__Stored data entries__
* * *

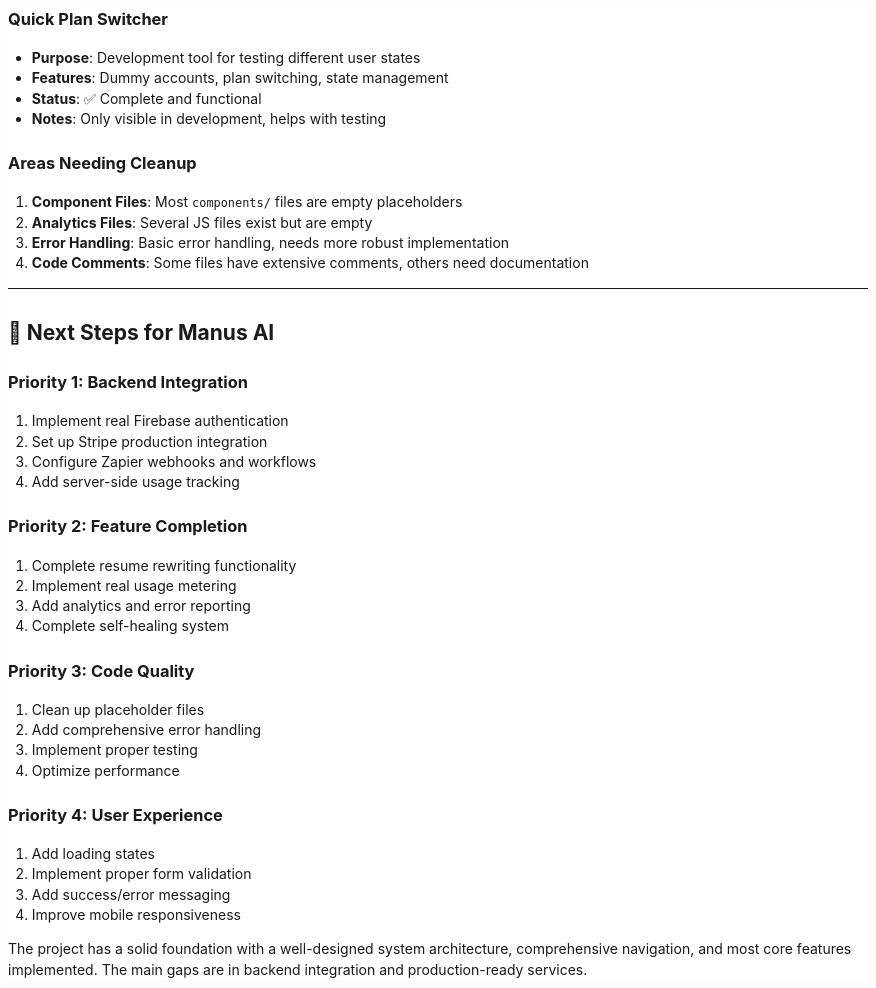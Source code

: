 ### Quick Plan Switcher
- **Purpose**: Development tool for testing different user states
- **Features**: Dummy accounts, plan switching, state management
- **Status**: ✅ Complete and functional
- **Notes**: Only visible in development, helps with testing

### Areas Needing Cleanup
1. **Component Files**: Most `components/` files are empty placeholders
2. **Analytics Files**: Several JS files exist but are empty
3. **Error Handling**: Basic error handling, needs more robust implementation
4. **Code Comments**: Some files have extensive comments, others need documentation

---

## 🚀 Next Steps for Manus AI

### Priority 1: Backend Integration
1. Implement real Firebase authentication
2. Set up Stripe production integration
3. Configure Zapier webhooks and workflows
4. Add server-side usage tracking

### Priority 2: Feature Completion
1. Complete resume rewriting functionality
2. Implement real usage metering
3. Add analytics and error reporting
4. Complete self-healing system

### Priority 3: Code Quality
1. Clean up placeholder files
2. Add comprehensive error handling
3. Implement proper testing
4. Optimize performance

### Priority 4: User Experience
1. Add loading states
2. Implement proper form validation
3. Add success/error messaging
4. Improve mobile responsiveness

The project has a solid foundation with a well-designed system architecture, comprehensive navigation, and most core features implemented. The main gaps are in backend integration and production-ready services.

* * *

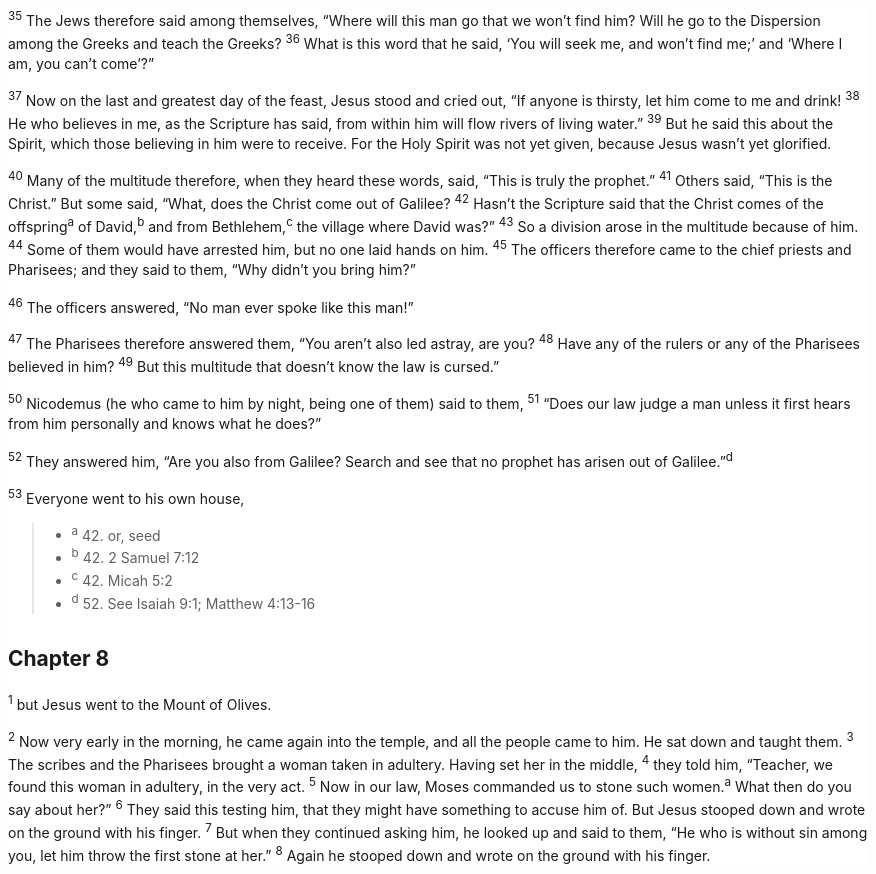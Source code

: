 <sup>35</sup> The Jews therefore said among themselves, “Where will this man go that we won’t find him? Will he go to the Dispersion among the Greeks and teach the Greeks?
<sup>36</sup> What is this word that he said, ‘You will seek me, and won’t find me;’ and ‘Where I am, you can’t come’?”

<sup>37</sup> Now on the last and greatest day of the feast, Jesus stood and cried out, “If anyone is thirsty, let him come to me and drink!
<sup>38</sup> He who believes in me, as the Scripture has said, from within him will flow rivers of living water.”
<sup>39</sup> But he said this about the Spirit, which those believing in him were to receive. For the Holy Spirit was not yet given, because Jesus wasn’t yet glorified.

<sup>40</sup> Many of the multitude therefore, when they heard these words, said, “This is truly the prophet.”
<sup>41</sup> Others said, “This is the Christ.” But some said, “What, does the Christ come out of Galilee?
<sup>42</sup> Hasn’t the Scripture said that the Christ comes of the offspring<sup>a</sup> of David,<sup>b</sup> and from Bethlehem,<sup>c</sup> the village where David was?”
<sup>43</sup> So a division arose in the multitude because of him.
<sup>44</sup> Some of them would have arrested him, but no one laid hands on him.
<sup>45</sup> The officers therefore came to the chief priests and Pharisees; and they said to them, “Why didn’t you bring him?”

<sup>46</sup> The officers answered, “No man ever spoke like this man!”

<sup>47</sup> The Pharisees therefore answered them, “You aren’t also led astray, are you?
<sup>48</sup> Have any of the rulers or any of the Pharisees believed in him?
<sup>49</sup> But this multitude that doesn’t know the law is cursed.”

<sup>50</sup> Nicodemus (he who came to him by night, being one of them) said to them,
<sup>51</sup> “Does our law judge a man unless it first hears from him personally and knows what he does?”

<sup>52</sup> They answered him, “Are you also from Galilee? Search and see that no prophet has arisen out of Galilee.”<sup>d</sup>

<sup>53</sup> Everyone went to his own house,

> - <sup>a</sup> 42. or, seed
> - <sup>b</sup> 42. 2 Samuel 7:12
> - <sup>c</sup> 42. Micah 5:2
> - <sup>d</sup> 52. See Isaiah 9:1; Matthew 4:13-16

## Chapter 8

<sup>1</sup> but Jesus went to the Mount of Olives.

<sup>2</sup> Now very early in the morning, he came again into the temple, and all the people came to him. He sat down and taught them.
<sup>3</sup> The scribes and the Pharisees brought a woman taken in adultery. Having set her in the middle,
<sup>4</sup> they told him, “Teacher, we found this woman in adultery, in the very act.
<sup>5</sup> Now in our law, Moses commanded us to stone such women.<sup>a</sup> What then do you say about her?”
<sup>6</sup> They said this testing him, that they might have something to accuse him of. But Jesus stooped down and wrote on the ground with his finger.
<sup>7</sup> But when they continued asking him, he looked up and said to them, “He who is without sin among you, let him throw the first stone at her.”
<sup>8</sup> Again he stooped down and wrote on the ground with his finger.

* * *

__Task prompt__
Write out, from the lines above, only those from the line with "<sup>40</sup> Many of" to the line with "<sup>5</sup> Now in", exactly as given, including the first and the last.

__Answer area__
<sup>40</sup> Many of the multitude therefore, when they heard these words, said, “This is truly the prophet.”
<sup>41</sup> Others said, “This is the Christ.” But some said, “What, does the Christ come out of Galilee?
<sup>42</sup> Hasn’t the Scripture said that the Christ comes of the offspring<sup>a</sup> of David,<sup>b</sup> and from Bethlehem,<sup>c</sup> the village where David was?”
<sup>43</sup> So a division arose in the multitude because of him.
<sup>44</sup> Some of them would have arrested him, but no one laid hands on him.
<sup>45</sup> The officers therefore came to the chief priests and Pharisees; and they said to them, “Why didn’t you bring him?”

<sup>46</sup> The officers answered, “No man ever spoke like this man!”

<sup>47</sup> The Pharisees therefore answered them, “You aren’t also led astray, are you?
<sup>48</sup> Have any of the rulers or any of the Pharisees believed in him?
<sup>49</sup> But this multitude that doesn’t know the law is cursed.”

<sup>50</sup> Nicodemus (he who came to him by night, being one of them) said to them,
<sup>51</sup> “Does our law judge a man unless it first hears from him personally and knows what he does?”

<sup>52</sup> They answered him, “Are you also from Galilee? Search and see that no prophet has arisen out of Galilee.”<sup>d</sup>

<sup>53</sup> Everyone went to his own house,

> - <sup>a</sup> 42. or, seed
> - <sup>b</sup> 42. 2 Samuel 7:12
> - <sup>c</sup> 42. Micah 5:2
> - <sup>d</sup> 52. See Isaiah 9:1; Matthew 4:13-16

## Chapter 8

<sup>1</sup> but Jesus went to the Mount of Olives.

<sup>2</sup> Now very early in the morning, he came again into the temple, and all the people came to him. He sat down and taught them.
<sup>3</sup> The scribes and the Pharisees brought a woman taken in adultery. Having set her in the middle,
<sup>4</sup> they told him, “Teacher, we found this woman in adultery, in the very act.
<sup>5</sup> Now in our law, Moses commanded us to stone such women.<sup>a</sup> What then do you say about her?”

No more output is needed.